It is not easy to get a handle on the Indian Premier League (IPL), not as easy as it is for the many established leagues it strives to emulate. As the sixth season draws to a close tonight, the league's ephemerality has never been clearer.
A new team entered this season to replace an older one and before the season is over, a newish team pulled out its franchise. For the second time in three years. Arbitrary rules govern the buying and selling and transfer of players; arbitrary restrictions remain on the participation of some nationalities; equally arbitrary rules govern the travel of another nationality to one city.
The revelation, meanwhile, that three players have been arrested for spot-fixing, heaps upon the sense not only of ad hoc governance, but that the entire carousel is not so serious or sacred that it cannot be spiked occasionally (though, admittedly over the last decade by that logic, Tests and ODIs have also been treated as non-seriously).
All of which means that the presence in the final tonight of Chennai Super Kingsbrings a warm, reassuring familiarity to the league's fans and some coherence to the indifferent. This is now their fifth final in six seasons, fourth in a row and puts them on the verge of a third title. If a terrain as transient as the IPL can produce a dynasty, we might be witnessing it now.
If we ignore the cynics, forceful as their arguments of Chennai's dominance being the inevitable result of the ownership of N Srinivasan, the all powerful BCCI president, then some reasons are obvious. The core of the Super Kings squad remains precisely as it was in the first edition in 2008, which in a league where few teams have retained a sense of identity, is remarkable and crucial.
Eight of the squad from the first season are still around if you include Stephen Fleming, who played that season and has been coach since. Most of that number are the key names, around whom the team revolves: captain MS Dhoni, Ravichandran Ashwin, Michael Hussey, Suresh Raina, Albie Morkel.
They have been successful in their transactions. Each of Dwayne Bravo, Murali Vijay and especially Ravi Jadeja have been vital to recent successes. But as Fleming observed after their qualifier win over Mumbai on Tuesday, stability is vital.
"We have shown consistency and loyalty in team selections," he told reporters. "Moreover, the composition of our side and the kind of mix we have, the combination of selection policy, quality of players, their maturity and above all a good franchise, everything has been fantastic.
"We have been lucky to have had the same team for six years. We have been conservative in our approach and often been criticised for being boring. But in a tournament where results can be emotionally driven, we have had a solid base."
As much as they are a well-drilled team, this season has been remarkable for the enduring appeal of Hussey. Hussey retired abruptly from international cricket this year, amid all kinds of chatter that he was not particularly happy within the side.
But he has batted here with all the reassurance and smarts that made him one of the finest cross-format batsmen in recent years. At one point earlier in the season, he had played out the second-most number of maidens by any batsman in the league, with three (even more surprising was that Chris Gayle was ahead of him, with four at that stage).

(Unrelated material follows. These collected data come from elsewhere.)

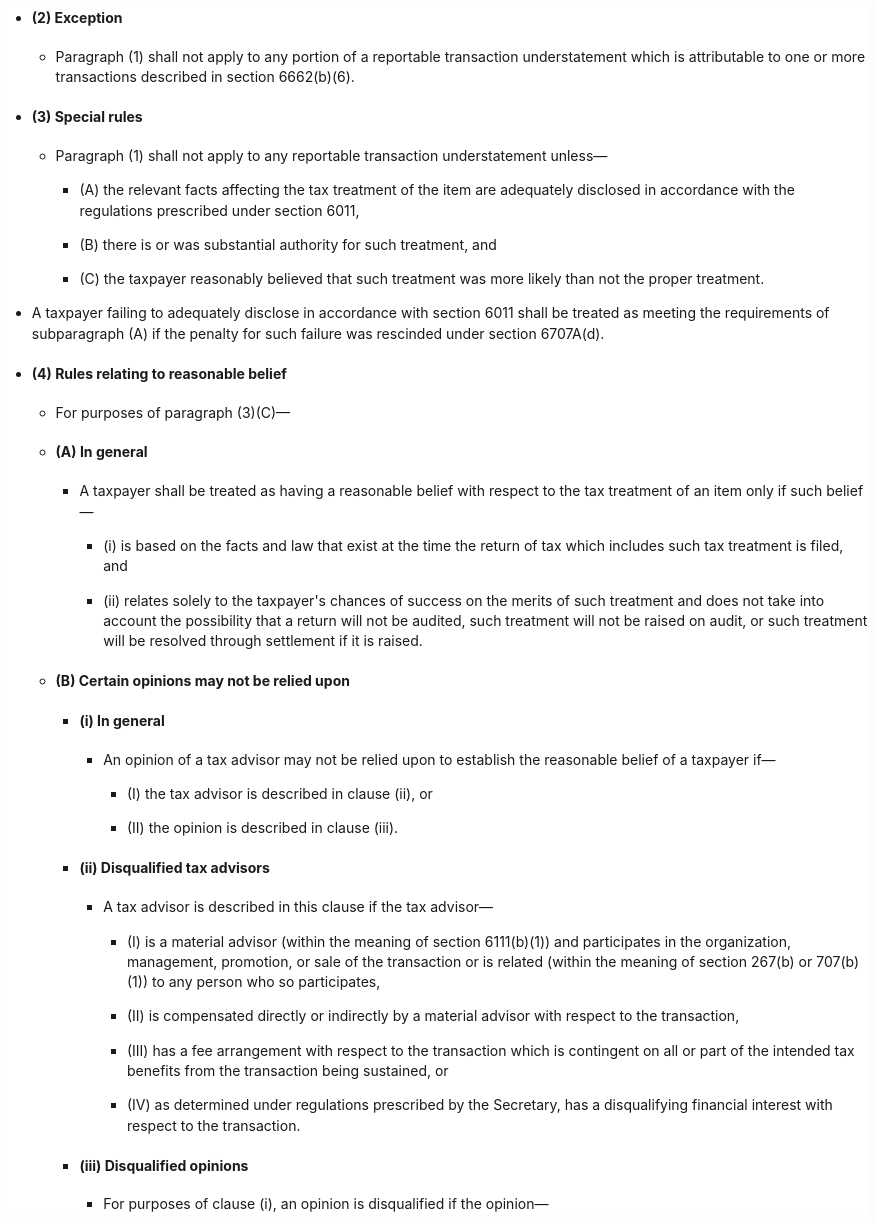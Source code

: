 * #### (2) Exception
  * Paragraph (1) shall not apply to any portion of a reportable transaction understatement which is attributable to one or more transactions described in section 6662(b)(6).

* #### (3) Special rules
  * Paragraph (1) shall not apply to any reportable transaction understatement unless—

    * (A) the relevant facts affecting the tax treatment of the item are adequately disclosed in accordance with the regulations prescribed under section 6011,

    * (B) there is or was substantial authority for such treatment, and

    * (C) the taxpayer reasonably believed that such treatment was more likely than not the proper treatment.


* A taxpayer failing to adequately disclose in accordance with section 6011 shall be treated as meeting the requirements of subparagraph (A) if the penalty for such failure was rescinded under section 6707A(d).

* #### (4) Rules relating to reasonable belief
  * For purposes of paragraph (3)(C)—

  * #### (A) In general
    * A taxpayer shall be treated as having a reasonable belief with respect to the tax treatment of an item only if such belief—

      * (i) is based on the facts and law that exist at the time the return of tax which includes such tax treatment is filed, and

      * (ii) relates solely to the taxpayer's chances of success on the merits of such treatment and does not take into account the possibility that a return will not be audited, such treatment will not be raised on audit, or such treatment will be resolved through settlement if it is raised.

  * #### (B) Certain opinions may not be relied upon
    * #### (i) In general
      * An opinion of a tax advisor may not be relied upon to establish the reasonable belief of a taxpayer if—

        * (I) the tax advisor is described in clause (ii), or

        * (II) the opinion is described in clause (iii).

    * #### (ii) Disqualified tax advisors
      * A tax advisor is described in this clause if the tax advisor—

        * (I) is a material advisor (within the meaning of section 6111(b)(1)) and participates in the organization, management, promotion, or sale of the transaction or is related (within the meaning of section 267(b) or 707(b)(1)) to any person who so participates,

        * (II) is compensated directly or indirectly by a material advisor with respect to the transaction,

        * (III) has a fee arrangement with respect to the transaction which is contingent on all or part of the intended tax benefits from the transaction being sustained, or

        * (IV) as determined under regulations prescribed by the Secretary, has a disqualifying financial interest with respect to the transaction.

    * #### (iii) Disqualified opinions
      * For purposes of clause (i), an opinion is disqualified if the opinion—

Yet so complete a batsman remains Hussey and, crucially, so unperturbed by most kinds of game pressure, that he is the league's leading scorer, with a strike rate of just under 130 (averaging over 56). He became only the third batsman ever to make over 700 runs in a season, with six fifties. Others, like Gayle, have been sprinting, but Hussey is going to be winning this race.
They may not win of course, even if you take into account Raina's nose for big IPL games, or Dhoni's finishing, or Jadeja's golden touch. That is the nature of the format after all. But even defeat will not ultimately diminish their status.